First, I really hate long enums and dislike API/ABI breaks. So NAScale should have stable interface and no enumeration of known pixel formats. What should it have instead? Pixel format description that should be good enough to make NAScale convert even formats it had no idea about (like BARG5156 to YUV412).
So what should such description have? Colourspace information (RGB/YUV/XYZ/whatever, gamma, transfer function etc), size of whole packed pixel where applicable (i.e. not for planar formats) and individual component information. That component information includes information on how to find and/or extract such component (i.e. on which plane it is located, what shift and mask is needed to extract it from packed bitfield, how many bytes to skip to find the first and next component etc.) and subsampling information. The names chosen for those descriptors were
Chromaton (for rather obvious reasons).
Second, the way NAScale processes data. As I remember it
libswscale converted input into YUV with fixed precision before scaling and then back into destination format unless it was common case format conversion without scaling (and then some bypass hacks were employed like plane repacking function and such).
NAScale prefers to build filter chain in stages. Each stage has either one function processing all components or a function processing only one component applied to each component — that allows you to execute e.g. scaling in parallel. It also allows to build proper conversion+scaling process without horrible hacks. Each stage might have its own temporary buffers that will be used for output (and fed to the next stage).
You need to convert XYZ to YUV? First you unpack XYZ into planar RGB (stage 1), then scale it (stage 2) and then convert it to YUV (stage 3).
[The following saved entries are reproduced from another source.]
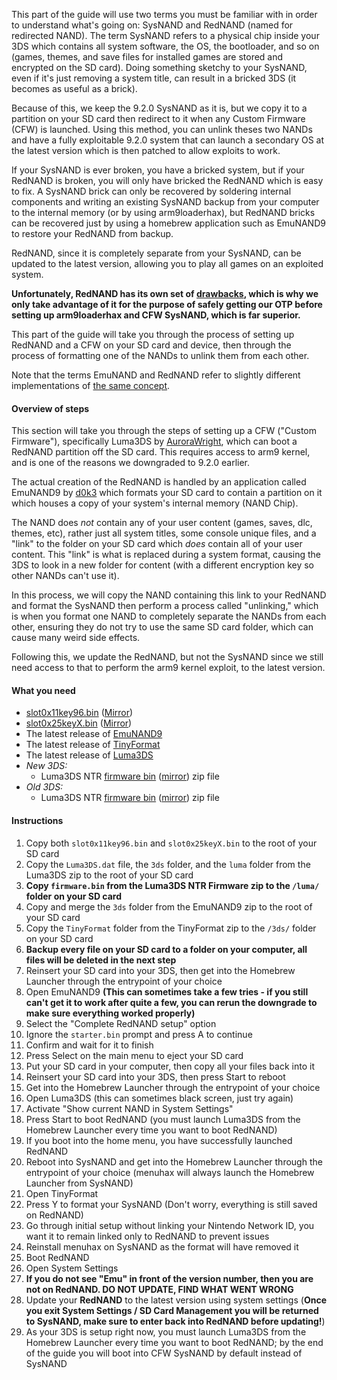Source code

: This part of the guide will use two terms you must be familiar with in order to understand what's going on: SysNAND and RedNAND (named for redirected NAND). The term SysNAND refers to a physical chip inside your 3DS which contains all system software, the OS, the bootloader, and so on (games, themes, and save files for installed games are stored and encrypted on the SD card). Doing something sketchy to your SysNAND, even if it's just removing a system title, can result in a bricked 3DS (it becomes as useful as a brick).

Because of this, we keep the 9.2.0 SysNAND as it is, but we copy it to a partition on your SD card then redirect to it when any Custom Firmware (CFW) is launched. Using this method, you can unlink theses two NANDs and have a fully exploitable 9.2.0 system that can launch a secondary OS at the latest version which is then patched to allow exploits to work.

If your SysNAND is ever broken, you have a bricked system, but if your RedNAND is broken, you will only have bricked the RedNAND which is easy to fix. A SysNAND brick can only be recovered by soldering internal components and writing an existing SysNAND backup from your computer to the internal memory (or by using arm9loaderhax), but RedNAND bricks can be recovered just by using a homebrew application such as EmuNAND9 to restore your RedNAND from backup.

RedNAND, since it is completely separate from your SysNAND, can be updated to the latest version, allowing you to play all games on an exploited system.

**Unfortunately, RedNAND has its own set of [drawbacks](https://www.reddit.com/r/3dshacks/comments/49qj9w/arm9loaderhax_if_you_dont_like_sysnand_permahax/d0ud80d), which is why we only take advantage of it for the purpose of safely getting our OTP before setting up arm9loaderhax and CFW SysNAND, which is far superior.**

This part of the guide will take you through the process of setting up RedNAND and a CFW on your SD card and device, then through the process of formatting one of the NANDs to unlink them from each other.

Note that the terms EmuNAND and RedNAND refer to slightly different implementations of [the same concept](http://3dbrew.org/wiki/NAND_Redirection).

#### Overview of steps

This section will take you through the steps of setting up a CFW ("Custom Firmware"), specifically Luma3DS by [AuroraWright](https://github.com/AuroraWright/), which can boot a RedNAND partition off the SD card. This requires access to arm9 kernel, and is one of the reasons we downgraded to 9.2.0 earlier.

The actual creation of the RedNAND is handled by an application called EmuNAND9 by [d0k3](https://github.com/d0k3/) which formats your SD card to contain a partition on it which houses a copy of your system's internal memory (NAND Chip).

The NAND does *not* contain any of your user content (games, saves, dlc, themes, etc), rather just all system titles, some console unique files, and a "link" to the folder on your SD card which *does* contain all of your user content. This "link" is what is replaced during a system format, causing the 3DS to look in a new folder for content (with a different encryption key so other NANDs can't use it).

In this process, we will copy the NAND containing this link to your RedNAND and format the SysNAND then perform a process called "unlinking," which is when you format one NAND to completely separate the NANDs from each other, ensuring they do not try to use the same SD card folder, which can cause many weird side effects.

Following this, we update the RedNAND, but not the SysNAND since we still need access to that to perform the arm9 kernel exploit, to the latest version.

#### What you need

* [slot0x11key96.bin](https://mega.nz/#!IgdFVJiK!TTdhiZ25uxoWlciIySVOynTcHCh8Oyp9JQMzu4opPy4) ([Mirror](https://drive.google.com/file/d/0BzPfvjeuhqoDZzB5dUhtMjlfcnc/view?usp=sharing))
* [slot0x25keyX.bin](https://mega.nz/#!BoFyzbzT!95N9tJXAi8BfPUzlbwuZC8r8S6Sq6oy-UfuAZz3LhHo) ([Mirror](https://drive.google.com/file/d/0BzPfvjeuhqoDZ1VNUHpQd2owUlE/view?usp=sharing))
* The latest release of [EmuNAND9](https://github.com/d0k3/EmuNAND9/releases)
* The latest release of [TinyFormat](https://github.com/javimadgit/TinyFormat/releases)
* The latest release of [Luma3DS](https://github.com/AuroraWright/Luma3DS/releases)
* *New 3DS:*
    + Luma3DS NTR [firmware bin](https://mega.nz/#!p0tTDJIQ!aikEtlvB8cjq-aJG9jC6GKx4uvlwN6oI9X2m1OY_ylE) ([mirror](https://drive.google.com/file/d/0BzPfvjeuhqoDM016eHZBQV95anc/view?usp=sharing)) zip file
* *Old 3DS:*
    + Luma3DS NTR [firmware bin](https://mega.nz/#!04lmVQxD!7IMsl4ChzKhkEaPXhCvEPmbEq_PpD9i06EzrIjtVSIQ) ([mirror](https://drive.google.com/file/d/0BzPfvjeuhqoDVFhnaVNzMlR4SVk/view?usp=sharing)) zip file

#### Instructions

1. Copy both `slot0x11key96.bin` and `slot0x25keyX.bin` to the root of your SD card
2. Copy the `Luma3DS.dat` file, the `3ds` folder, and the `luma` folder from the Luma3DS zip to the root of your SD card
3. **Copy `firmware.bin` from the Luma3DS NTR Firmware zip to the `/luma/` folder on your SD card**
1. Copy and merge the `3ds` folder from the EmuNAND9 zip to the root of your SD card
2. Copy the `TinyFormat` folder from the TinyFormat zip to the `/3ds/` folder on your SD card
3. **Backup every file on your SD card to a folder on your computer, all files will be deleted in the next step**
4. Reinsert your SD card into your 3DS, then get into the Homebrew Launcher through the entrypoint of your choice
5. Open EmuNAND9 **(This can sometimes take a few tries - if you still can't get it to work after quite a few, you can rerun the downgrade to make sure everything worked properly)**
6. Select the "Complete RedNAND setup" option
9. Ignore the `starter.bin` prompt and press A to continue
9. Confirm and wait for it to finish
8. Press Select on the main menu to eject your SD card
9. Put your SD card in your computer, then copy all your files back into it
10. Reinsert your SD card into your 3DS, then press Start to reboot
11. Get into the Homebrew Launcher through the entrypoint of your choice
12. Open Luma3DS (this can sometimes black screen, just try again)
14. Activate "Show current NAND in System Settings"
15. Press Start to boot RedNAND (you must launch Luma3DS from the Homebrew Launcher every time you want to boot RedNAND)
13. If you boot into the home menu, you have successfully launched RedNAND
16. Reboot into SysNAND and get into the Homebrew Launcher through the entrypoint of your choice (menuhax will always launch the Homebrew Launcher from SysNAND)
17. Open TinyFormat
18. Press Y to format your SysNAND (Don't worry, everything is still saved on RedNAND)
19. Go through initial setup without linking your Nintendo Network ID, you want it to remain linked only to RedNAND to prevent issues
19. Reinstall menuhax on SysNAND as the format will have removed it
14. Boot RedNAND
14. Open System Settings
13. **If you do not see "Emu" in front of the version number, then you are not on RedNAND. DO NOT UPDATE, FIND WHAT WENT WRONG**
10. Update your **RedNAND** to the latest version using system settings (**Once you exit System Settings / SD Card Management you will be returned to SysNAND, make sure to enter back into RedNAND before updating!**)
15. As your 3DS is setup right now, you must launch Luma3DS from the Homebrew Launcher every time you want to boot RedNAND; by the end of the guide you will boot into CFW SysNAND by default instead of SysNAND
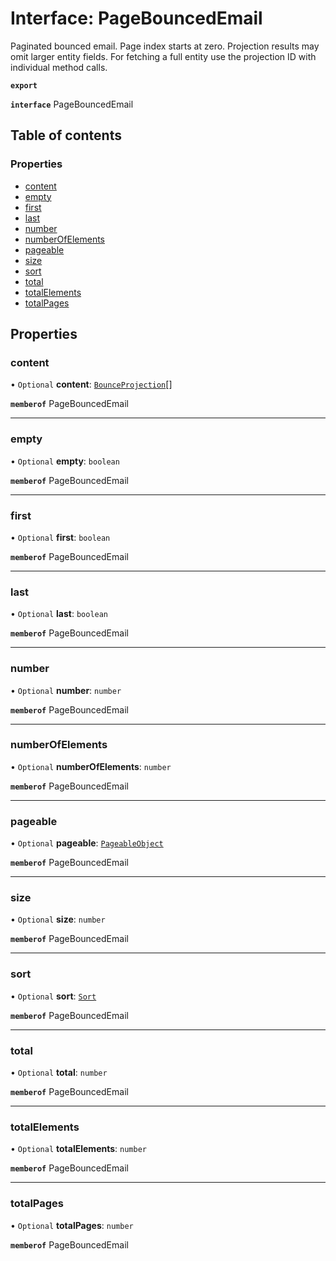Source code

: # Interface: PageBouncedEmail

Paginated bounced email. Page index starts at zero. Projection results may omit larger entity fields. For fetching a full entity use the projection ID with individual method calls.

**`export`**

**`interface`** PageBouncedEmail

## Table of contents

### Properties

- [content](PageBouncedEmail.md#content)
- [empty](PageBouncedEmail.md#empty)
- [first](PageBouncedEmail.md#first)
- [last](PageBouncedEmail.md#last)
- [number](PageBouncedEmail.md#number)
- [numberOfElements](PageBouncedEmail.md#numberofelements)
- [pageable](PageBouncedEmail.md#pageable)
- [size](PageBouncedEmail.md#size)
- [sort](PageBouncedEmail.md#sort)
- [total](PageBouncedEmail.md#total)
- [totalElements](PageBouncedEmail.md#totalelements)
- [totalPages](PageBouncedEmail.md#totalpages)

## Properties

### content

• `Optional` **content**: [`BounceProjection`](BounceProjection.md)[]

**`memberof`** PageBouncedEmail

___

### empty

• `Optional` **empty**: `boolean`

**`memberof`** PageBouncedEmail

___

### first

• `Optional` **first**: `boolean`

**`memberof`** PageBouncedEmail

___

### last

• `Optional` **last**: `boolean`

**`memberof`** PageBouncedEmail

___

### number

• `Optional` **number**: `number`

**`memberof`** PageBouncedEmail

___

### numberOfElements

• `Optional` **numberOfElements**: `number`

**`memberof`** PageBouncedEmail

___

### pageable

• `Optional` **pageable**: [`PageableObject`](PageableObject.md)

**`memberof`** PageBouncedEmail

___

### size

• `Optional` **size**: `number`

**`memberof`** PageBouncedEmail

___

### sort

• `Optional` **sort**: [`Sort`](Sort.md)

**`memberof`** PageBouncedEmail

___

### total

• `Optional` **total**: `number`

**`memberof`** PageBouncedEmail

___

### totalElements

• `Optional` **totalElements**: `number`

**`memberof`** PageBouncedEmail

___

### totalPages

• `Optional` **totalPages**: `number`

**`memberof`** PageBouncedEmail
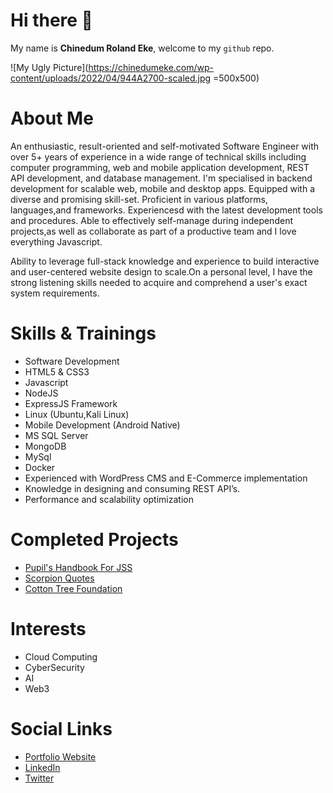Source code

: # Hi there 👋
My name is **Chinedum Roland Eke**, welcome to my `github` repo.

![My Ugly Picture](https://chinedumeke.com/wp-content/uploads/2022/04/944A2700-scaled.jpg =500x500)

# About Me
An enthusiastic, result-oriented and self-motivated Software Engineer with over 5+ years of experience in a wide range of technical skills including computer programming, web and mobile application development, REST API development, and database management. I'm specialised in backend development for scalable web, mobile and desktop apps. Equipped with a diverse and promising skill-set. Proficient in various platforms, languages,and frameworks. Experiencesd with the latest development tools and procedures. Able to effectively self-manage during independent projects,as well as collaborate as part of a productive team and I love everything Javascript. 

Ability to leverage full-stack knowledge and experience to build interactive and user-centered website design to scale.On a personal level, I have the strong listening skills needed to acquire and comprehend a user's exact system requirements.

# Skills & Trainings
- Software Development
- HTML5 & CSS3
- Javascript
- NodeJS
- ExpressJS Framework
- Linux (Ubuntu,Kali Linux)
- Mobile Development (Android Native)
- MS SQL Server
- MongoDB
- MySql
- Docker
- Experienced with WordPress CMS and E-Commerce implementation
- Knowledge in designing and consuming REST API’s.
- Performance and scalability optimization

# Completed Projects
- [Pupil's Handbook For JSS](https://play.google.com/store/apps/details?id=com.scorpiongarage.pupilshandbookjss&hl=en&gl=US)
- [Scorpion Quotes](https://scorpion-quotes.netlify.app/)
- [Cotton Tree Foundation](https://www.ctfsl.org/)

# Interests 
- Cloud Computing
- CyberSecurity
- AI
- Web3

# Social Links
- [Portfolio Website](https://www.chinedumeke.com/)
- [LinkedIn](https://www.linkedin.com/in/chinedum-roland-eke-8a8904184/)
- [Twitter](https://twitter.com/EkeRoland)
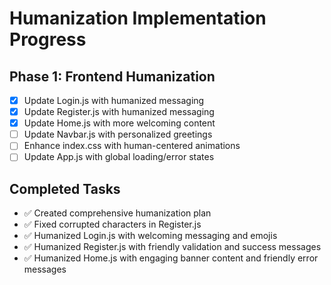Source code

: # Humanization Implementation Progress

## Phase 1: Frontend Humanization
- [x] Update Login.js with humanized messaging
- [x] Update Register.js with humanized messaging  
- [x] Update Home.js with more welcoming content
- [ ] Update Navbar.js with personalized greetings
- [ ] Enhance index.css with human-centered animations
- [ ] Update App.js with global loading/error states

## Completed Tasks
- ✅ Created comprehensive humanization plan
- ✅ Fixed corrupted characters in Register.js
- ✅ Humanized Login.js with welcoming messaging and emojis
- ✅ Humanized Register.js with friendly validation and success messages
- ✅ Humanized Home.js with engaging banner content and friendly error messages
NAScale constructs chain by searching for kernels that can do the work (e.g. convert input into some intermediate format or pack planes into output format), provides that kernel with a
Formaton and dimensions and that kernels sets stage processing functions. For example, the first stage of RGB to YUV is unpacking RGB data, thus NAScale searches for the kernel called
rgbunp, which sets stage processing function and allocated RGB plane buffers, then the kernel called
rgb2yuv will convert and pack RGB data from the planes into YUV.
And last, implementation. I’ve written some sample code that would be able to take RGB input (high bitdepth was supported too), scale it if needed and pack back into RGB or convert into YUV depending on what was requested. So test program converted raw
r210 frame into
r10k or input PPM into PPM or PGMYUV with scaling. I think it’s enough to demonstrate how the concept works. Sadly nobody has picked this work (and you know whom I blame for that; oh, and
koda — he wanted to be mentioned too).